Thank you for the opportunity to speak on this important issue. I represent the global organization Mercy Corps. Mercy Corps has spent decades working with youth to reduce violence in fragile contexts across the globe. We have also fielded extensive research on countering violent extremism (CVE) and youth empowerment. I will focus on three issues, informed by our field-based research and programming: 1) partnerships between civil society and governments on CVE; 2) education and civic engagement as tools to equip youth; and 3) the urgent need to address governance gaps that disenfranchise and alienate young people.

I commend the conference organizers for inviting civil society to participate in today’s session. However, we cannot leave this conference room and congratulate ourselves for a job well done without committing to a more sustained partnership between governments and civil society on the shared priority of countering violent extremism. In contexts like Yemen, Nigeria, and Somalia, civil society networks need to be partners in developing, overseeing, and implementing transparent and credible CVE efforts, and ensuring local buy-in. The top driver of youth recruitment to extremist organizations is negative experience with security services. Partnerships between local communities, faith leaders, and youth groups are necessary to help security services from creating the exact conditions they are trying to prevent.

The only way we can make progress against an increasingly diffuse and networked counterterrorism threat is by strengthening engagement with local and national civil society actors and tying our diplomatic and security strategies with investments in development interventions that we know work. We offer Member States the opportunity to work with us to better understand and address the root causes of instability — weak governance, corruption, and marginalization — that breed extremism, especially among young people.

Since 2000, a disproportionate majority of the international community’s efforts to counter terrorism have focused too heavily on military partnerships, weapons shipments, border security and punitive criminal justice. If we fail to address systemic drivers of conflict, military approaches are unlikely to make progress reducing violence around the world.

Since 2010, Mercy Corps has worked with 3.5 million young people across 33 countries. We reject the myth that idle, jobless youth are inherently violent. Rather, young people are on the cutting edge of turning their societies around. As also documented in the recent progress study on Youth, Peace and Security (UNSCR 2250), youth around the world want to move beyond tribalism, patronage networks, and identity politics. What we need to do as an international community is provide room and opportunities for youth to take the lead in creating this nonviolent change.

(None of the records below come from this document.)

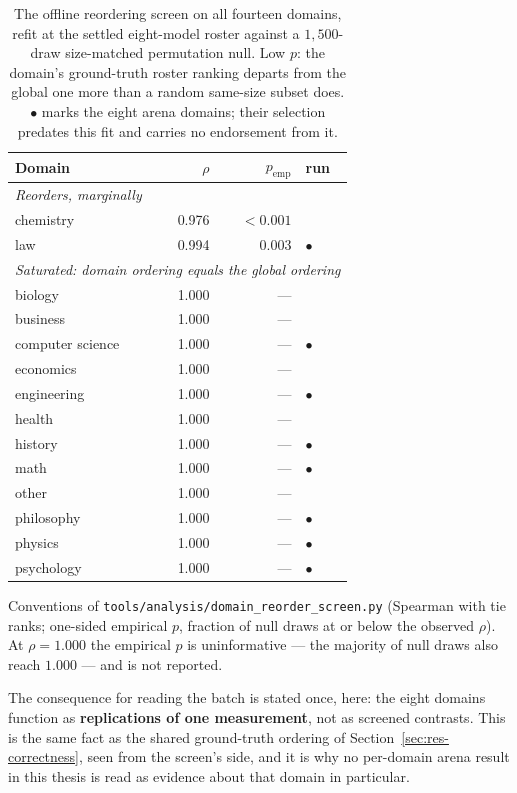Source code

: \begin{table}[htbp]
\centering
\caption{The offline reordering screen on all fourteen domains, refit
at the settled eight-model roster against a $1{,}500$-draw
size-matched permutation null. Low $p$: the domain's ground-truth
roster ranking departs from the global one more than a random
same-size subset does. $\bullet$ marks the eight arena domains; their
selection predates this fit and carries no endorsement from it.}
\label{tab:domain-screen}
\begin{tabular}{lrrl}
\toprule
Domain & $\rho$ & $p_{\text{emp}}$ & run \\
\midrule
\multicolumn{4}{l}{\textit{Reorders, marginally}} \\
chemistry        & 0.976 & $<0.001$ & \\
law              & 0.994 & 0.003 & $\bullet$ \\
\midrule
\multicolumn{4}{l}{\textit{Saturated: domain ordering equals the global ordering}} \\
biology          & 1.000 & --- & \\
business         & 1.000 & --- & \\
computer science & 1.000 & --- & $\bullet$ \\
economics        & 1.000 & --- & \\
engineering      & 1.000 & --- & $\bullet$ \\
health           & 1.000 & --- & \\
history          & 1.000 & --- & $\bullet$ \\
math             & 1.000 & --- & $\bullet$ \\
other            & 1.000 & --- & \\
philosophy       & 1.000 & --- & $\bullet$ \\
physics          & 1.000 & --- & $\bullet$ \\
psychology       & 1.000 & --- & $\bullet$ \\
\bottomrule
\end{tabular}
\par\smallskip
\footnotesize Conventions of
\texttt{tools/analysis/domain\_reorder\_screen.py} (Spearman with tie
ranks; one-sided empirical $p$, fraction of null draws at or below the
observed $\rho$). At $\rho = 1.000$ the empirical $p$ is uninformative
--- the majority of null draws also reach $1.000$ --- and is not
reported.
\end{table}

The consequence for reading the batch is stated once, here: the eight
domains function as \textbf{replications of one measurement}, not as
screened contrasts. This is the same fact as the shared ground-truth
ordering of Section~\ref{sec:res-correctness}, seen from the screen's
side, and it is why no per-domain arena result in this thesis is read
as evidence about that domain in particular.


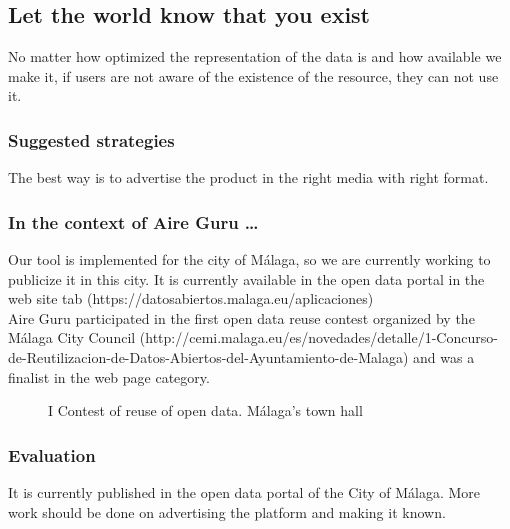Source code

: \subsection{Let the world know that you exist}

No matter how optimized the representation of the data is and how available we make it, if users are not aware
of the existence of the resource, they can not use it.

\subsubsection*{Suggested strategies} 

The best way is to advertise the product in the right media with right format.

\subsubsection*{In the context of Aire Guru \ldots}

Our tool is implemented for the city of Málaga, so we are currently working to publicize it in this city.
It is currently available in the open data portal in the web site tab (https://datosabiertos.malaga.eu/aplicaciones) \\

Aire Guru participated in the first open data reuse contest organized by the Málaga City Council (http://cemi.malaga.eu/es/novedades/detalle/1-Concurso-de-Reutilizacion-de-Datos-Abiertos-del-Ayuntamiento-de-Malaga)
and was a finalist in the web page category.

\begin{figure}[ht]
    \centering
   \hfill
 
    \caption{I Contest of reuse of open data. Málaga's town hall}
    \end{figure}

\subsubsection*{Evaluation}  

\begin{itemize}
    \done It is currently published in the open data portal of the City of Málaga.
    \crossed More work should be done on advertising the platform and making it known.
\end{itemize}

Our research from Afghanistan and Somalia instead shows that violent extremist organizations drive recruitment by capitalizing on government voids, unresolved grievances and feelings of injustice. As a young Afghan former fighter told us, “I did not join the Taliban because I was poor. I joined because I was angry.”

There is good news, however. Evidence shows that development interventions can contribute to the prevention of violent extremism.

  • In Afghanistan, we found a combination of vocational training and cash transfers led to a 17% decrease in willingness to support armed opposition groups.
  • In Somalia, a combination of civic engagement and secondary education reduced youth support for political violence by 64.8%. By offering opportunities for youth to use what they learned to change their communities — through community service or advocacy campaigns — they saw first-hand the positive influence they could have.

While these findings are encouraging, these types of development interventions must be coupled with efforts to address long-standing grievances, including fraught relationships and a lack of trust between communities, on the one hand, and government and security services on the other. We know from our research in Iraq, that improved perception of governance was correlated with reduced support for armed opposition groups. Programs to prevent or counter violent extremism must help youth find alternative, peaceful ways for achieving their ambitions — this includes promoting inclusive governance structures where youth have a voice, financial products that address youth exclusion from economic systems, and opportunities for young people to invest in their communities.

Service providers must empower youth to design and participate in any program targeted at them so these they are truly accessible, remove barriers to their engagement and resolve perceived grievances. Job and civic engagement training must be linked to legitimate opportunities to apply learned skills and participate in economic and political systems. Otherwise, training itself can be counterproductive, first raising hopes then feeding frustrations when opportunities are not realized.

We often talk about “the youth bulge” as a liability — particularly in fragile states, when youth are often the most vulnerable to recruitment into extremist organizations. I challenge us to see the demographic trendlines as an opportunity to equip youth to be the solution to prevent violent extremism, reduce violence, and build stability worldwide.